While Jack Thorne’s latest drama ‘Kiri’ has been applauded by critics, the characterisation of social worker Miriam has drawn criticism from viewers who work in the care sector.
The show soon started trending on Twitter when episode one aired on Wednesday (10 January), but as well as comments from viewers who were enjoying it, there were numerous posts from social workers disappointed with the way their profession was being depicted.
Among the scenes that garnered negative reactions was one where Miriam was seen swigging from a hip flask while working. In another, she took her dog to work, prompting many to point out this is unrealistic.
In a blog published on HuffPost UK, social worker and director of One Stop Social, Matt Hughes, pointed out that while Mariam “is passionate and dedicated to her work, [...] demonstrating good person-centred and active listening skills”, certain aspects of the show left him feeling “deflated”.
“I cannot accept (as it is procedurally inaccurate) that Miriam, as a social worker, would be left solely responsible for allowing unsupervised contact between Kiri and her paternal grandparents,” he wrote. “For this to happen a detailed assessment would be required with an up to date care plan.
“Whilst I accept it is a TV drama series and should therefore be taken for ‘what it is’, we must also be mindful of the influence this could have on our current and future workforce.”
The British Association Of Social Workers (BASW) has also weighed in on the show, telling HuffPost UK: “We know social workers are very passionate about their professions and care about how they are portrayed in the media, so it’s perfectly understandable that there has been a glut of strong reviews from social workers already.
“First and foremost, it is very welcome that very complex subject matters such as child protection and adoption are being explored on TV over a number of episodes.

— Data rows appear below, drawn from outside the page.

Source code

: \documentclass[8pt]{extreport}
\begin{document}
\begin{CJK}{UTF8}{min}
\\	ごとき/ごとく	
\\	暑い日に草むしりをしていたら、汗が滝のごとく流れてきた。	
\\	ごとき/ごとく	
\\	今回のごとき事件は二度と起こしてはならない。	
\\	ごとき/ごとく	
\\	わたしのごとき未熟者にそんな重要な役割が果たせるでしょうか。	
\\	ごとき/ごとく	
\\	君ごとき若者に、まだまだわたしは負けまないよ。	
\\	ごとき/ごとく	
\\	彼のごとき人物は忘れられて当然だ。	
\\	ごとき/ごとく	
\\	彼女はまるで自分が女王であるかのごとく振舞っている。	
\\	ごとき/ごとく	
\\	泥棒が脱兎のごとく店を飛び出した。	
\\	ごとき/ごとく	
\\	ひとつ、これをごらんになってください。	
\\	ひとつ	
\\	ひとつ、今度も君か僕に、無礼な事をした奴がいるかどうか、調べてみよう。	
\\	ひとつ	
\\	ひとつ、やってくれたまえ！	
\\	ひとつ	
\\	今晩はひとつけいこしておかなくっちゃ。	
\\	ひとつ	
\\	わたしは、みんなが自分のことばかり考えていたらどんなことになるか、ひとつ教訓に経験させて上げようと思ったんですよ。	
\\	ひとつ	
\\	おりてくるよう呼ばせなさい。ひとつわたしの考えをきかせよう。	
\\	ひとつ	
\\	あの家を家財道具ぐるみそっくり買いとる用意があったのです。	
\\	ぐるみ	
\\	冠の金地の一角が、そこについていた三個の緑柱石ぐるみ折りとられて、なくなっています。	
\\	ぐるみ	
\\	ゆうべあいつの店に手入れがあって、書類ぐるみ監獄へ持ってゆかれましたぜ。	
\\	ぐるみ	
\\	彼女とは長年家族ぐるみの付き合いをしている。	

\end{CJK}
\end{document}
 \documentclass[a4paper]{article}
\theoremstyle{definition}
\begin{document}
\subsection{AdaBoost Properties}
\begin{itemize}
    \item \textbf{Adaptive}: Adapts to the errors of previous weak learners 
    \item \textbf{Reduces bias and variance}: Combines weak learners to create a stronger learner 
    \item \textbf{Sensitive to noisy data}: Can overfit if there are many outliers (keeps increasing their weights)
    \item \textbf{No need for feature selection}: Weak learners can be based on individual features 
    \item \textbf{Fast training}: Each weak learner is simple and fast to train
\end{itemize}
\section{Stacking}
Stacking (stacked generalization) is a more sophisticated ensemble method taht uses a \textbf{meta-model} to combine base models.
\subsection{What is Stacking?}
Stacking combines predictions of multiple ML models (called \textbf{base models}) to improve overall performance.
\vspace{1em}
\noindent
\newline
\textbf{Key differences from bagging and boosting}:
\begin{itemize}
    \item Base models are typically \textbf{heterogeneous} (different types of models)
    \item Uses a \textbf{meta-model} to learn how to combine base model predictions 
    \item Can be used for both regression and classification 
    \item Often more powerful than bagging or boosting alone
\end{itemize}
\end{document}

BASW wants more representation of social work on TV, with accurate storytelling, to give a richer portrayal of the complexities of the profession.
“We hope by the end of the mini-series that ‘Kiri’ will have represented the profession and child protection in a nuanced way.”
Adding that “there were many things in the first episode which Miriam did – such as bringing a dog into the workplaces, drinking on the job – that we didn’t think were particularly credible”, they also pointed out “the programme brought to life the complexity around risk and risk taking in terms of decisions that social workers have to make”.
“Perhaps this will turn into a clever narrative, as rather than getting the sterile, wooden version of a social worker that many of the soaps faithfully churn out, Channel 4 seem to be heading the other way in depicting Miriam as oozing empathy from every pore,” they said. “We will be watching the rest of the series to see how the plot develops.
“For now though, this could be some of the public’s first taste of a drama about social work with a strong human interest story where the central character is on full display, warts and all, played by a talented actor in Sarah Lancashire who has a knack of keeping the vast majority of viewers in her corner – this is not necessarily the worst thing in the world that could happen to the profession.”
Prior to the episode’s debut, writer Jack Thorne penned a blog about how his mother - “one of those people who cares quite easily, possibly cares too much” - partially inspired the drama, and he also consulted a social worker during the research stages of writing.
In response to the general criticisms from those within the social care sector, a Channel 4 spokesperson told HuffPost UK: “‘Kiri’ is a complex and entirely fictional 4-part drama populated by fully-drawn, three-dimensional characters, each with their own human flaws and personal difficulties.
“The drama explores, among other topics, the vast pressures placed upon social workers and the very difficult job they do.
“Extensive background research was undertaken to ensure the themes explored within the drama were accurately and authentically portrayed and social workers, various departments within the police and charities were all consulted during the scriptwriting and development stages.”
‘Kiri’ continues on Channel 4 next Wednesday (17 January).